Name: Earthquake prediction
Challenge: Predicting when an earthquake will occur from real-time seismic data
Solution: Develop a machine learning model that could predict the occurrence of an earthquake based on the latest acoustic sensory data
Technologies Used: Python, Scikit-learn, Linear Regression Models
Earthquakes may not be preventable, however, their casualties and destruction may be reduced if they are forecasted in time. In this case study we attempted to forecast the timing of laboratory synthesized earthquakes. As part of this project, we were provided a training dataset containing a continuous stream of experimental seismic sensory data. Our dataset included time series of seismic signal strength which was timestamped by the time remaining to the next synthesized earthquake. Our goal was to predict the time remaining to the next earthquake in test set.

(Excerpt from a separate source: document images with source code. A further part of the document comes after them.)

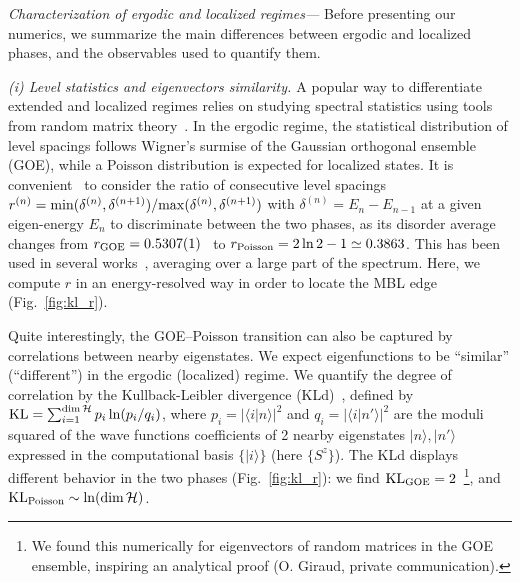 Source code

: \documentclass[prl,a4paper,twocolumn,groupedaddress,english,showpacs]{revtex4-1}
\begin{document}
{\it{Characterization of ergodic and localized regimes---}} Before presenting our numerics, we
summarize the main differences between ergodic and localized phases, and the observables used to quantify
them. 

{\it{(i) Level statistics and eigenvectors similarity. }} A popular way to differentiate extended and localized regimes relies on studying spectral statistics using tools from random
matrix theory~\cite{rmt}. In the ergodic regime, the statistical distribution of level spacings
follows Wigner's surmise of the Gaussian orthogonal ensemble (GOE), while a Poisson distribution is
expected for localized states. It is convenient~\cite{oganesyan_localization_2007} to consider the
ratio of consecutive level spacings
$r^{(n)}={\rm{min}}(\delta^{(n)},\delta^{(n+1)})/{\rm{max}}(\delta^{(n)},\delta^{(n+1)})$ with
$\delta^{(n)}=E_n-E_{n-1}$ at a given eigen-energy $E_n$ to discriminate between the two phases, as
its disorder average changes from ${{r}}_{\rm GOE}=0.5307(1)$~\cite{atas_distribution_2013}
to ${{r}}_{\rm Poisson}=2\ln 2-1\simeq 0.3863$. This has been used in several
works~\cite{oganesyan_localization_2007,pal_many-body_2010,cuevas_level_2012,johri_numerical_2014,laumann_many_2014,bauer_area_2013},
averaging over a large part of the  spectrum. Here, we compute ${{r}}$ in an
energy-resolved way in order to locate the MBL edge (Fig.~\ref{fig:kl_r}). 

Quite interestingly, the GOE--Poisson transition can also be captured by correlations between nearby
eigenstates. We expect eigenfunctions to be ``similar'' (``different'') in the ergodic (localized)
regime. We quantify the degree of correlation by the Kullback-Leibler divergence
(KLd)~\cite{kullback1951}, defined by ${\rm KL}=\sum_{i=1}^{\dim{\cal H}}p_i\ln(p_i/q_i)$, where
$p_i=|\langle i | n \rangle|^2$ and $q_i=|\langle i | n' \rangle|^2$ are the moduli squared of the
wave functions coefficients of 2 nearby eigenstates $|n\rangle, | n' \rangle$ expressed in the
computational basis $\{ |i\rangle \}$ (here  $\{S^z\}$). The KLd displays different behavior in
the two phases (Fig.~\ref{fig:kl_r}): we find ${\rm{KL}}_{\rm GOE}=2$~\footnote{We found this 
numerically for eigenvectors of random matrices in the GOE ensemble, inspiring an analytical proof (O. Giraud, private communication).}, 
and ${\rm{KL}}_{\rm Poisson}\sim \ln (\dim{\cal
H})$.
\end{document}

Due to the time series nature of this problem we encountered two fundamental challenges in this project. First, the training set we were provided was a record of a continuous stream of seismic signals over a very long span of time. Whereas, the test set consisted of much smaller segments of seismic signals that occurred during a much shorter span of time. Adjusting for this difference proved to be an important breakthrough in this study. Second, the small number of features posed a challenge in correlating the time of an earthquake to the seismic signal strength. Each data point in our dataset consisted of only two features, a time where the signal strength was taken, and a value which indicates the strength of seismic signal. These two data points alone proved to be not correlated to the timing of an earthquake.
A major breakthrough resulted from segmenting the training set into smaller intervals to match the time interval of test data. This approach normalized the training and test datasets and provided the grounds for engineering a new set of features for each segment. Our results continued to improve by engineering new features. The engineered features consisted of mean, standard deviation, min, max, quantile, trend and the rolling metrics that captured the time series effect of these signals.
We evaluated a number of models to develop our predictive engine. We explored the results generated through Random Forest, SVM, LGBM, XGBoost and LSTM models. After performing gradient search and tuning the models for performance we were able to achieve our best results by stacking a number of them simultaneously into our predictive engine.
To reduce the destruction and the casualties of earthquakes scientists need to predict the timing, location and magnitude of a potential earthquake. In this experiment we tried to predict the timing of an earthquake using laboratory simulated earthquakes. We were able to achieve an acceptable level of accuracy for near immediate earthquakes due to the consistency of signal patterns just before an earthquake. However, our model failed to accurately predict earthquakes well in advance. We believe additional input features and larger datasets may be required to develop models capable of making accurate predictions long before a strike.
We hope in the near future similar studies in conjunction with studies focused on prediction of the location and magnitude of potential earthquakes will draw a holistic framework for forecasting real world earthquakes and save lives.